同神社祭務部の尾﨑祐彦さん(※﨑はたつさき)によると、御本殿に祀られている神様の一柱「射楯大神(いたてのおおかみ)」は、日本の国土に木々を植えたとされる“植樹の神様”なのだそう。日本の森林や自然を守る神様として伝えられており、緑豊かなこの季節と深い関わりがあります。
同神社では、神様の使いの動物を「みみづく」としており、境内には「撫でみみづく」が設置されています。みみづくは、知性や吉兆の象徴ともいわれています。

新緑が深まるこの季節は、人生の節目を迎える人が多い時期でもあります。大型連休中、同神社では多くの結婚式が執り行われたのだとか。

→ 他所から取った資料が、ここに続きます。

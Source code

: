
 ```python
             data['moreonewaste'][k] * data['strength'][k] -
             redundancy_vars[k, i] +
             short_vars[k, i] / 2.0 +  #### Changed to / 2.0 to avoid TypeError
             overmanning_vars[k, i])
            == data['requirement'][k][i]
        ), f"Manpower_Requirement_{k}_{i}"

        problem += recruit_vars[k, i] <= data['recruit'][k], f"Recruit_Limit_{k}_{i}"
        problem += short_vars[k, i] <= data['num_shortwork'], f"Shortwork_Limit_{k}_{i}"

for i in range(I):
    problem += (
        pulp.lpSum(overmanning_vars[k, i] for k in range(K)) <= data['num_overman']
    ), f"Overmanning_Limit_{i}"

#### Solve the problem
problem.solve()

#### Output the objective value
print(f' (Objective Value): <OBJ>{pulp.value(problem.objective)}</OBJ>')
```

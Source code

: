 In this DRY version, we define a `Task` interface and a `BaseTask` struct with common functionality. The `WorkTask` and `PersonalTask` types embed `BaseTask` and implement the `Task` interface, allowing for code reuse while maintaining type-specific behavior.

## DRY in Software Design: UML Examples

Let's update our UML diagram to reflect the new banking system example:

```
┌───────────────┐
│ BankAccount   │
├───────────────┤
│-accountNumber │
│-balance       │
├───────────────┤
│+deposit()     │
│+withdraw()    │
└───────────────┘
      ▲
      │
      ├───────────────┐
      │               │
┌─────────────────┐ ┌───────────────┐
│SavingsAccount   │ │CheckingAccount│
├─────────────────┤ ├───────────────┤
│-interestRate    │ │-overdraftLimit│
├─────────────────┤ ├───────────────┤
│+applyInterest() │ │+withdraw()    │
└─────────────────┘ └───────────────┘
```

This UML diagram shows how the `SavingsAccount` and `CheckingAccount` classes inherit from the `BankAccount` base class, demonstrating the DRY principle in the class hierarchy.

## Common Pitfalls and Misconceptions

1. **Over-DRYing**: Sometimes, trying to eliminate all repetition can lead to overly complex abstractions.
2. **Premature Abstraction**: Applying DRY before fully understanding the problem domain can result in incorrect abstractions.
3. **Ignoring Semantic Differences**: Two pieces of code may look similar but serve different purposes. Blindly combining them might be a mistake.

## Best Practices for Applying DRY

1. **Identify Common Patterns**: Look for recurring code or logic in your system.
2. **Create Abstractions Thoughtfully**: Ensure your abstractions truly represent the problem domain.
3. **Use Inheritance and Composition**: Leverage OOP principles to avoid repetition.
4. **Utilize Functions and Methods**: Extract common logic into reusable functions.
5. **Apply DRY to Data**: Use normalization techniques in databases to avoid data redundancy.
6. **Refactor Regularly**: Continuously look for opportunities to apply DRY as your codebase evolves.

播磨国総社に祀られているもう一柱の神様「兵主大神(ひょうずのおおかみ)」は、大国主命(オオクニヌシノミコト)ともされ、妻のスセリビメノミコトと仲睦まじく暮らした神話から、“縁結びの神様”としても知られています。


神前式では、神職や巫女、雅楽演奏者ら総勢10人による奉仕が行われ、太鼓(たいこ)や笙(しょう)、篳篥(ひちりき)、笛などによる生演奏の雅楽が式を彩ります。厳かな雰囲気のなか、新郎新婦や家族が新たな門出を迎えています。